Saved data entries
/---

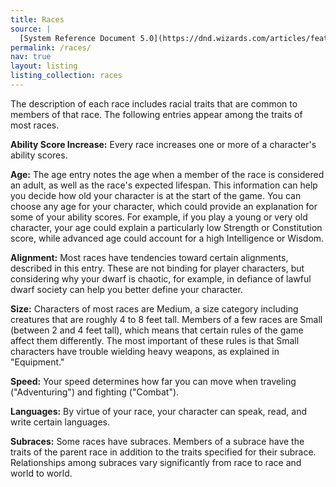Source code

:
 ```yaml
---
title: Races
source: |
  [System Reference Document 5.0](https://dnd.wizards.com/articles/features/systems-reference-document-srd)
permalink: /races/
nav: true
layout: listing
listing_collection: races
---
```


The description of each race includes racial traits that are common to members of that race. The following entries appear among the traits of most races.

**Ability Score Increase:** Every race increases one or more of a character's ability scores.

**Age:** The age entry notes the age when a member of the race is considered an adult, as well as the race's expected lifespan. This information can help you decide how old your character is at the start of the game. You can choose any age for your character, which could provide an explanation for some of your ability scores. For example, if you play a young or very old character, your age could explain a particularly low Strength or Constitution score, while advanced age could account for a high Intelligence or Wisdom.

**Alignment:** Most races have tendencies toward certain alignments, described in this entry. These are not binding for player characters, but considering why your dwarf is chaotic, for example, in defiance of lawful dwarf society can help you better define your character.

**Size:** Characters of most races are Medium, a size category including creatures that are roughly 4 to 8 feet tall. Members of a few races are Small (between 2 and 4 feet tall), which means that certain rules of the game affect them differently. The most important of these rules is that Small characters have trouble wielding heavy weapons, as explained in "Equipment."

**Speed:** Your speed determines how far you can move when traveling ("Adventuring") and fighting ("Combat").

**Languages:** By virtue of your race, your character can speak, read, and write certain languages.

**Subraces:** Some races have subraces. Members of a subrace have the traits of the parent race in addition to the traits specified for their subrace. Relationships among subraces vary significantly from race to race and world to world.

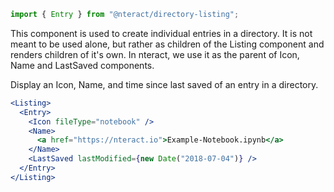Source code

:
 ```jsx static
import { Entry } from "@nteract/directory-listing";
```

This component is used to create individual entries in a directory. It is not meant to be used alone, but rather as children of the Listing component and renders children of it's own. In nteract, we use it as the parent of Icon, Name and LastSaved components.

Display an Icon, Name, and time since last saved of an entry in a directory.

```jsx
<Listing>
  <Entry>
    <Icon fileType="notebook" />
    <Name>
      <a href="https://nteract.io">Example-Notebook.ipynb</a>
    </Name>
    <LastSaved lastModified={new Date("2018-07-04")} />
  </Entry>
</Listing>
```
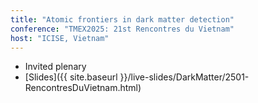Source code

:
 ```yaml
---
title: "Atomic frontiers in dark matter detection"
conference: "TMEX2025: 21st Rencontres du Vietnam"
host: "ICISE, Vietnam"
---
```

* Invited plenary
* [Slides]({{ site.baseurl }}/live-slides/DarkMatter/2501-RencontresDuVietnam.html)
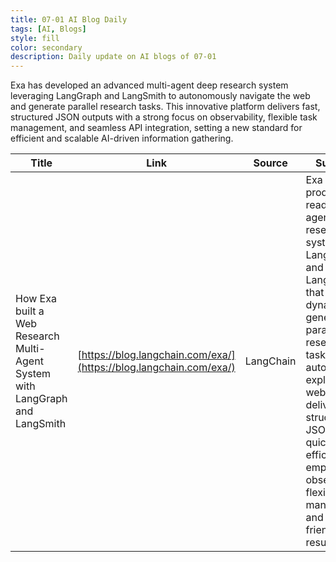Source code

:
 ```yaml
---
title: 07-01 AI Blog Daily
tags: [AI, Blogs]
style: fill
color: secondary
description: Daily update on AI blogs of 07-01
---
```


Exa has developed an advanced multi-agent deep research system leveraging LangGraph and LangSmith to autonomously navigate the web and generate parallel research tasks. This innovative platform delivers fast, structured JSON outputs with a strong focus on observability, flexible task management, and seamless API integration, setting a new standard for efficient and scalable AI-driven information gathering.

| Title | Link | Source | Summary |
|---|---|---|---|
| How Exa built a Web Research Multi-Agent System with LangGraph and LangSmith | [https://blog.langchain.com/exa/](https://blog.langchain.com/exa/) | LangChain | Exa built a production-ready, multi-agent deep research system using LangGraph and LangSmith that dynamically generates parallel research tasks to autonomously explore the web and deliver structured JSON outputs quickly and efficiently, emphasizing observability, flexible task management, and API-friendly results. |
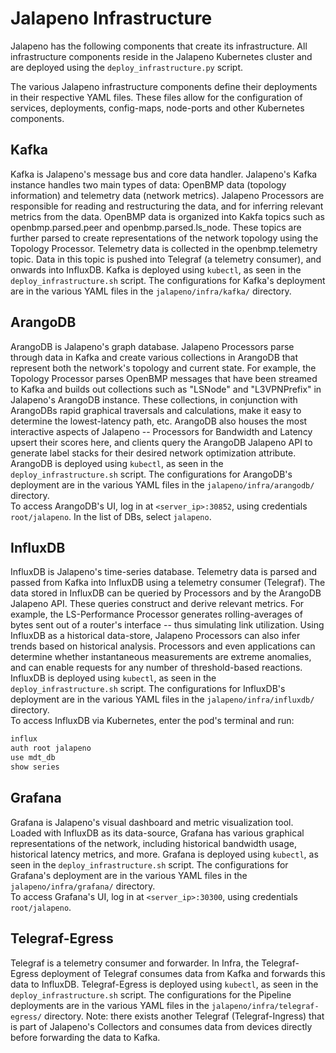 # Jalapeno Infrastructure
Jalapeno has the following components that create its infrastructure. All infrastructure components reside in the Jalapeno Kubernetes cluster and are deployed using the `deploy_infrastructure.py` script. 

The various Jalapeno infrastructure components define their deployments in their respective YAML files. These files allow for the configuration of services, deployments, config-maps, node-ports and other Kubernetes components.

## Kafka
Kafka is Jalapeno's message bus and core data handler. Jalapeno's Kafka instance handles two main types of data: OpenBMP data (topology information) and telemetry data (network metrics). Jalapeno Processors are responsible for reading and restructuring the data, and for inferring relevant metrics from the data.
OpenBMP data is organized into Kakfa topics such as openbmp.parsed.peer and openbmp.parsed.ls_node. These topics are further parsed to create representations of the network topology using the Topology Processor.
Telemetry data is collected in the openbmp.telemetry topic. Data in this topic is pushed into Telegraf (a telemetry consumer), and onwards into InfluxDB.
Kafka is deployed using `kubectl`, as seen in the `deploy_infrastructure.sh` script. The configurations for Kafka's deployment are in the various YAML files in the `jalapeno/infra/kafka/` directory.

## ArangoDB
ArangoDB is Jalapeno's graph database. Jalapeno Processors parse through data in Kafka and create various collections in ArangoDB that represent both the network's topology and current state. For example, the Topology Processor parses OpenBMP messages that have been streamed to Kafka and builds out collections such as "LSNode" and "L3VPNPrefix" in Jalapeno's ArangoDB instance. These collections, in conjunction with ArangoDBs rapid graphical traversals and calculations, make it easy to determine the lowest-latency path, etc. 
ArangoDB also houses the most interactive aspects of Jalapeno -- Processors for Bandwidth and Latency upsert their scores here, and clients query the ArangoDB Jalapeno API to generate label stacks for their desired network optimization attribute.
ArangoDB is deployed using `kubectl`, as seen in the `deploy_infrastructure.sh` script. The configurations for ArangoDB's deployment are in the various YAML files in the `jalapeno/infra/arangodb/` directory.  
To access ArangoDB's UI, log in at `<server_ip>:30852`, using credentials `root/jalapeno`. In the list of DBs, select `jalapeno`.

## InfluxDB
InfluxDB is Jalapeno's time-series database. Telemetry data is parsed and passed from Kafka into InfluxDB using a telemetry consumer (Telegraf). 
The data stored in InfluxDB can be queried by Processors and by the ArangoDB Jalapeno API. These queries construct and derive relevant metrics. For example, the LS-Performance Processor generates rolling-averages of bytes sent out of a router's interface -- thus simulating link utilization.
Using InfluxDB as a historical data-store, Jalapeno Processors can also infer trends based on historical analysis. Processors and even applications can determine whether instantaneous measurements are extreme anomalies, and can enable requests for any number of threshold-based reactions. 
InfluxDB is deployed using `kubectl`, as seen in the `deploy_infrastructure.sh` script. The configurations for InfluxDB's deployment are in the various YAML files in the `jalapeno/infra/influxdb/` directory.  
To access InfluxDB via Kubernetes, enter the pod's terminal and run:
```bash
influx
auth root jalapeno
use mdt_db
show series
```

## Grafana
Grafana is Jalapeno's visual dashboard and metric visualization tool. Loaded with InfluxDB as its data-source, Grafana has various graphical representations of the network, including historical bandwidth usage, historical latency metrics, and more. 
Grafana is deployed using `kubectl`, as seen in the `deploy_infrastructure.sh` script. The configurations for Grafana's deployment are in the various YAML files in the `jalapeno/infra/grafana/` directory.  
To access Grafana's UI, log in at `<server_ip>:30300`, using credentials `root/jalapeno`.

## Telegraf-Egress
Telegraf is a telemetry consumer and forwarder. In Infra, the Telegraf-Egress deployment of Telegraf consumes data from Kafka and forwards this data to InfluxDB.
Telegraf-Egress is deployed using `kubectl`, as seen in the `deploy_infrastructure.sh` script. The configurations for the Pipeline deployments are in the various YAML files in the `jalapeno/infra/telegraf-egress/` directory.
Note: there exists another Telegraf (Telegraf-Ingress) that is part of Jalapeno's Collectors and consumes data from devices directly before forwarding the data to Kafka. 
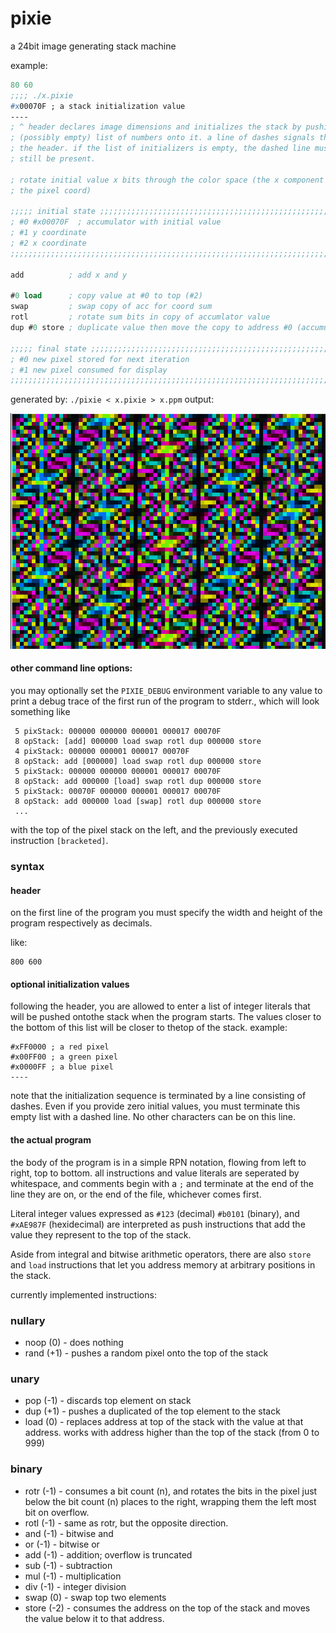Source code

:
# pixie

a 24bit image generating stack machine

example:
```lisp
80 60
;;;; ./x.pixie
#x00070F ; a stack initialization value
----
; ^ header declares image dimensions and initializes the stack by pushing a 
; (possibly empty) list of numbers onto it. a line of dashes signals the end of
; the header. if the list of initializers is empty, the dashed line must
; still be present.

; rotate initial value x bits through the color space (the x component of 
; the pixel coord)

;;;;; initial state ;;;;;;;;;;;;;;;;;;;;;;;;;;;;;;;;;;;;;;;;;;;;;;;;;;;;;;;;;;;;
; #0 #x00070F  ; accumulator with initial value
; #1 y coordinate
; #2 x coordinate
;;;;;;;;;;;;;;;;;;;;;;;;;;;;;;;;;;;;;;;;;;;;;;;;;;;;;;;;;;;;;;;;;;;;;;;;;;;;;;;;

add          ; add x and y

#0 load      ; copy value at #0 to top (#2)
swap         ; swap copy of acc for coord sum
rotl         ; rotate sum bits in copy of accumlator value
dup #0 store ; duplicate value then move the copy to address #0 (accumulator)

;;;;; final state ;;;;;;;;;;;;;;;;;;;;;;;;;;;;;;;;;;;;;;;;;;;;;;;;;;;;;;;;;;;;;;
; #0 new pixel stored for next iteration
; #1 new pixel consumed for display
;;;;;;;;;;;;;;;;;;;;;;;;;;;;;;;;;;;;;;;;;;;;;;;;;;;;;;;;;;;;;;;;;;;;;;;;;;;;;;;;
```
generated by: `./pixie < x.pixie > x.ppm`
output:

![](https://raw.githubusercontent.com/jessrud/pixie/master/x.png)

#### other command line options:
you may optionally set the `PIXIE_DEBUG` environment variable to any value to 
print a debug trace of the first run of the program to stderr., which will look 
something like
```
 5 pixStack: 000000 000000 000001 000017 00070F
 8 opStack: [add] 000000 load swap rotl dup 000000 store
 4 pixStack: 000000 000001 000017 00070F
 8 opStack: add [000000] load swap rotl dup 000000 store
 5 pixStack: 000000 000000 000001 000017 00070F
 8 opStack: add 000000 [load] swap rotl dup 000000 store
 5 pixStack: 00070F 000000 000001 000017 00070F
 8 opStack: add 000000 load [swap] rotl dup 000000 store
 ... 
```
with the top of the pixel stack on the left, and the previously executed
instruction `[bracketed]`.

### syntax
#### header
on the first line of the program you must specify the width and height of the program 
respectively as decimals.

like:
```
800 600
```
#### optional initialization values
following the header, you are allowed to enter a list of integer literals that 
will be pushed ontothe stack when the program starts. The values closer to the 
bottom of this list will be closer to thetop of the stack. example:
```
#xFF0000 ; a red pixel
#x00FF00 ; a green pixel
#x0000FF ; a blue pixel
----
```
note that the initialization sequence is terminated by a line consisting of 
dashes. Even if you provide zero initial values, you must terminate this empty 
list with a dashed line. No other characters can be on this line.

#### the actual program
the body of the program is in a simple RPN notation, flowing from left to right, 
top to bottom. all instructions and value literals are seperated by whitespace, 
and comments begin with a `;` and terminate at the end of the line they are on, 
or the end of the file, whichever comes first.

Literal integer values expressed as `#123` (decimal) `#b0101` (binary), and 
`#xAE987F` (hexidecimal) are interpreted as push instructions that add the value
they represent to the top of the stack.

Aside from integral and bitwise arithmetic operators, there are also `store` and
`load` instructions that let you address memory at arbitrary positions in the 
stack.

currently implemented instructions:

### nullary

* noop (0)  - does nothing
* rand (+1) - pushes a random pixel onto the top of the stack

### unary

* pop (-1) - discards top element on stack
* dup (+1) - pushes a duplicated of the top element to the stack
* load (0) - replaces address at top of the stack with the value
             at that address. works with address higher than
             the top of the stack (from 0 to 999)

### binary
* rotr (-1) - consumes a bit count (n), and rotates the bits in the pixel just 
              below the bit count (n) places to the right, wrapping them the 
              left most bit on overflow.
* rotl  (-1) - same as rotr, but the opposite direction.
* and   (-1) - bitwise and
* or    (-1) - bitwise or
* add   (-1) - addition; overflow is truncated
* sub   (-1) - subtraction
* mul   (-1) - multiplication
* div   (-1) - integer division
* swap  (0)  - swap top two elements
* store (-2) - consumes the address on the top of the stack and moves the value
               below it to that address.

\---

The range runs from the line above containing "#### header" to the line containing "#### the actual program", inclusive. Restate those lines word for word and no others.

#### header
on the first line of the program you must specify the width and height of the program 
respectively as decimals.

like:
```
800 600
```
#### optional initialization values
following the header, you are allowed to enter a list of integer literals that 
will be pushed ontothe stack when the program starts. The values closer to the 
bottom of this list will be closer to thetop of the stack. example:
```
#xFF0000 ; a red pixel
#x00FF00 ; a green pixel
#x0000FF ; a blue pixel
----
```
note that the initialization sequence is terminated by a line consisting of 
dashes. Even if you provide zero initial values, you must terminate this empty 
list with a dashed line. No other characters can be on this line.

#### the actual program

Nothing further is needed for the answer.